A boa notícia é que a maioria destas exportações não será afetada pelas tarifas. Os dois principais grupos de produtos que exportamos para os EUA são medicamentos e derivados de petróleo – ambos excluídos das novas tarifas. Setores como o vitivinícola, o têxtil ou o corticeiro poderão sentir mais diretamente os efeitos, mas o peso relativo no PIB das exportações desses setores para os EUA é modesto.

No que toca aos serviços, o impacto será ainda mais limitado. As tarifas não se dirigem especificamente ao comércio de serviços e, mesmo que o venham a fazer, cerca de metade das nossas exportações neste domínio correspondem a turismo – um serviço prestado em solo português.

No entanto, há efeitos indiretos a considerar.
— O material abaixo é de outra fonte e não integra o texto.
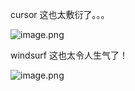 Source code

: cursor 这也太敷衍了。。。

![image.png](https://poketto.oss-cn-hangzhou.aliyuncs.com/20250423020702.png?x-oss-process=image/resize,w_800/quality,q_100/rotate,0)

windsurf 这也太令人生气了！

![image.png](https://poketto.oss-cn-hangzhou.aliyuncs.com/20250423021354.png?x-oss-process=image/resize,w_800/quality,q_100/rotate,0)
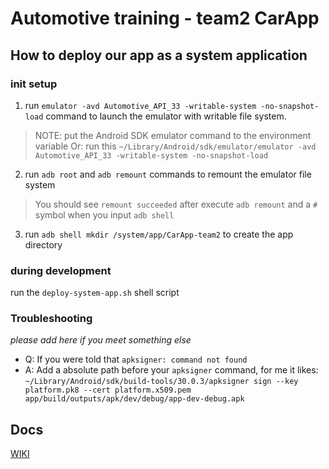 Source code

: # Automotive training - team2 CarApp 

## How to deploy our app as a system application

### init setup
1. run `emulator -avd Automotive_API_33 -writable-system -no-snapshot-load` command to launch the emulator with writable file system.
> NOTE: put the Android SDK emulator command to the environment variable
> Or: run this `~/Library/Android/sdk/emulator/emulator -avd Automotive_API_33 -writable-system -no-snapshot-load`

2. run `adb root` and `adb remount` commands to remount the emulator file system
> You should see `remount succeeded` after execute `adb remount` and a `#` symbol when you input `adb shell`

3. run `adb shell mkdir /system/app/CarApp-team2` to create the app directory

### during development
run the `deploy-system-app.sh` shell script

### Troubleshooting
_please add here if you meet something else_

- Q: If you were told that `apksigner: command not found`
- A:  Add a absolute path before your `apksigner` command, for me it likes:
`~/Library/Android/sdk/build-tools/30.0.3/apksigner sign --key platform.pk8 --cert platform.x509.pem app/build/outputs/apk/dev/debug/app-dev-debug.apk`
        

## Docs
[WIKI](https://github.com/TW-Smart-CoE/ARK-WIKI)

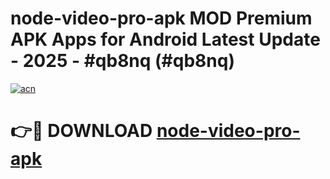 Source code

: # node-video-pro-apk MOD Premium APK Apps for Android Latest Update - 2025 - #qb8nq (#qb8nq)

[![acn](https://github.com/user-attachments/assets/0f9c940e-d8b0-45ae-aac7-cd30a18b3e1c)](https://apps.libra.edu.pl?title=node-video-pro-apk&ref=18F)

# 👉🔴 DOWNLOAD [node-video-pro-apk](https://apps.libra.edu.pl?title=node-video-pro-apk&ref=18F)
Vários países da União Europeia, com os quais temos fortes laços económicos, estarão mais expostos às tarifas norte-americanas. Os impactos negativos nesses países chegarão até nós, mesmo que de forma indireta. Mesmo no turismo, uma eventual recessão nos EUA, combinada com a desvalorização do dólar, pode traduzir-se em menos visitantes e menos receita vinda de turistas americanos. Os turistas americanos não só representam uma parte crescente do nosso turismo como estão entre os que mais dinheiro gastam.

Vivemos tempos de incerteza. Os mercados financeiros mostram sinais de preocupação com o desfecho desta situação. Se a crise vier mesmo, serão, como sempre, os países com economias mais flexíveis, diversificadas e adaptáveis que melhor resistirão à tempestade. Nas duas últimas crises (subprime/dívidas soberanas e pandemia), Portugal foi sempre dos últimos países a recuperar, precisamente pela rigidez e ausência de capacidade de diversificação.

Ainda temos razões para acreditar que a crise anunciada possa não chegar. Mas se chegar mesmo, seria importante desta vez estarmos preparados.